Fran Cox, assistant director education, says: “The situation is not likely to improve and taxi drivers are now realizing they can name their price as they see council contracts coming back out for tender.

“Cambridgeshire County Council has had 200 contracts handed back since August 2022 -usually there would be only a handful of hand backs at any one time.”

Her report, being presented to councillors next week, says: “This academic year has continued to prove extremely difficult.

“Both SEN (Special Educational Need) and mainstream operations have been severely impacted by the national lack of suppliers, taxi drivers and bus drivers.”

Cambridgeshire is suffering, she believes, from the perfect storm:

Rising number and increasing complexity of SEND (Special Education Need or Disability) pupils.

Rising numbers of social care clients needing to be taken to multiple locations in one day

Increasing cost of transportation

Decreasing marketplace in terms of drivers and taxi operators

Changes in education legislation  around school opening hours, necessitating changes in routes and leading to increased costs.

Ms Cox says: “There continues to be a decline in new entrants to the procurement systems and a shift of professional taxi and bus drivers moving to other better paid jobs.”

She says, for example, that PCV (passenger carry vehicle) drivers have moved into HGV (heavy goods vehicles) and taxi drivers have found better and higher paid employment in the growing delivery industry.

“The NHS is supporting their ambulance crisis and car collection service by offering low risk work to taxi providers,” she says.

“Taxis and bus companies are also being offered lucrative work impacted by rail strikes and postal strikes.”

Ms Cox says that in Cambridgeshire the overall number of SEND routes have reduced the special school routes, “the most complex and costly routes requiring specialist vehicles and skilled passenger assistant have increased by 70 since last year”.

She adds: “Alongside this growth there is a clear impact of inflationary pressures on contract costs which has led to a 37 per cent in the cost per pupil per day in the SEND cohort.”

Following the retender of 330 SEN routes for September 2022, average contract costs have gone up by 18.5% from 2021.

There has also been a 261 increase in the numbers of mainstream children entitled to transport from September 21 to September 22.

“This is largely due to growth in the county generally, but also due to an unexpected migration impact (Ukrainian guests but also other international migration) to certain areas of the county,” says Ms Cox.

“Whilst there has been a rise in costs per pupil per day for mainstream transport this has not been so significant at 13%.

“In addition, the lack of bus operators and drivers has resulted in one school needing to be covered with five taxis, as a 53-seater bus could not be procured, despite multiple tenders and market testing.

“The lack of places continues to generate extra taxi provision. This has been higher in the Cambridge South area, where refugees are taking up places that had already been forecasted for, resulting in pupils being transported further afield.”

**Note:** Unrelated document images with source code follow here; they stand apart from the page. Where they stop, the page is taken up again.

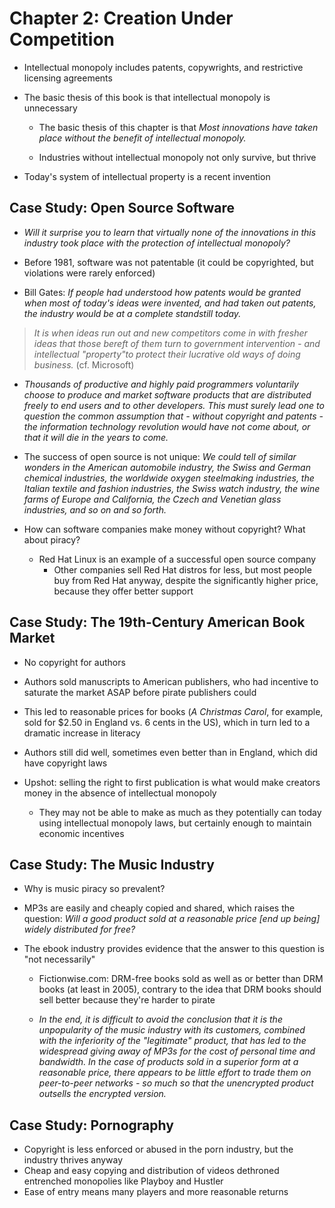 # Chapter 2: Creation Under Competition


* Intellectual monopoly includes patents, copywrights, and restrictive licensing agreements

* The basic thesis of this book is that intellectual monopoly is unnecessary

    * The basic thesis of this chapter is that *Most innovations have taken place without the benefit of intellectual monopoly.*

    * Industries without intellectual monopoly not only survive, but thrive

* Today's system of intellectual property is a recent invention

## Case Study: Open Source Software

* *Will it surprise you to learn that virtually none of the innovations in this industry took place with the protection of intellectual monopoly?*

* Before 1981, software was not patentable (it could be copyrighted, but violations were rarely enforced)

* Bill Gates: *If people had understood how patents would be granted when most of today's ideas were invented, and had taken out patents, the industry would be at a complete standstill today.*

> *It is when ideas run out and new competitors come in with fresher ideas that those bereft of them turn to government intervention - and intellectual "property"to protect their lucrative old ways of doing business.* (cf. Microsoft)

* *Thousands of productive and highly paid programmers voluntarily choose to produce and market software products that are distributed freely to end users and to other developers. This must surely lead one to question the common assumption that - without copyright and patents - the information technology revolution would have not come about, or that it will die in the years to come.*

* The success of open source is not unique: *We could tell of similar wonders in the American automobile industry, the Swiss and German chemical industries, the worldwide oxygen steelmaking industries, the Italian textile and fashion industries, the Swiss watch industry, the wine farms of Europe and California, the Czech and Venetian glass industries, and so on and so forth.*

* How can software companies make money without copyright? What about piracy?
    * Red Hat Linux is an example of a successful open source company
        * Other companies sell Red Hat distros for less, but most people buy from Red Hat anyway, despite the significantly higher price, because they offer better support

## Case Study: The 19th-Century American Book Market

* No copyright for authors

* Authors sold manuscripts to American publishers, who had  incentive to saturate the market ASAP before pirate publishers could

* This led to reasonable prices for books (*A Christmas Carol*, for example, sold for $2.50 in England vs. 6 cents in the US), which in turn led to a dramatic increase in literacy

* Authors still did well, sometimes even better than in England, which did have copyright laws

* Upshot: selling the right to first publication is what would make creators money in the absence of intellectual monopoly

    * They may not be able to make as much as they potentially can today using intellectual monopoly laws, but certainly enough to maintain economic incentives

## Case Study: The Music Industry

* Why is music piracy so prevalent?

* MP3s are easily and cheaply copied and shared, which raises the question: *Will a good product sold at a reasonable price [end up being] widely distributed for free?*

* The ebook industry provides evidence that the answer to this question is "not necessarily"

    * Fictionwise.com: DRM-free books sold as well as or better than DRM books (at least in 2005), contrary to the idea that DRM books should sell better because they're harder to pirate

    * *In the end, it is difficult to avoid the conclusion that it is the unpopularity of the music industry with its customers, combined with the inferiority of the "legitimate" product, that has led to the widespread giving away of MP3s for the cost of personal time and bandwidth. In the case of products sold in a superior form at a reasonable price, there appears to be little effort to trade them on peer-to-peer networks - so much so that the unencrypted product outsells the encrypted version.*

## Case Study: Pornography

* Copyright is less enforced or abused in the porn industry, but the industry thrives anyway
* Cheap and easy copying and distribution of videos dethroned entrenched monopolies like Playboy and Hustler
* Ease of entry means many players and more reasonable returns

Ms Cox said: “ Children in care delivery has seen a marked increase in the numbers of children and young people being transported to both contact (9 children in September 2021, 27 children in September 2022).”

She lists the pressures on the passenger transport budgets (as of December 2022):

Children in care transport: £300k pressure

Mainstream transport: £0.715m pressure

Special transport: £2.13m pressure

TOTAL Passenger Transport pressure: £3.145m



2023/24 Additional Inflation Investment Based on the in-year pressures, Ms Cox says her department has calculated a revised inflation / demand request for funding for 23/24, in an attempt “to reflect as a starting point a more realistic position”.

The budget requirement for 23/24 has been revisited based on current commitments, revised inflation forecasts, updated pupil number forecasts and net of rephased savings.

This results in a £2.1m additional requirement over and above what is included in the current business plan figures presented in November (across mainstream, special and children in care), and circa £4.9m (17%) over and above the current 22/23 available budget (£1.8m / 6% over current forecast 22/23 spend).

Her conclusion: “These proposed revised figures still come with large caveats, given the current volatility of the market and continuing driver shortage, but represent a more realistic starting point based on current spend.”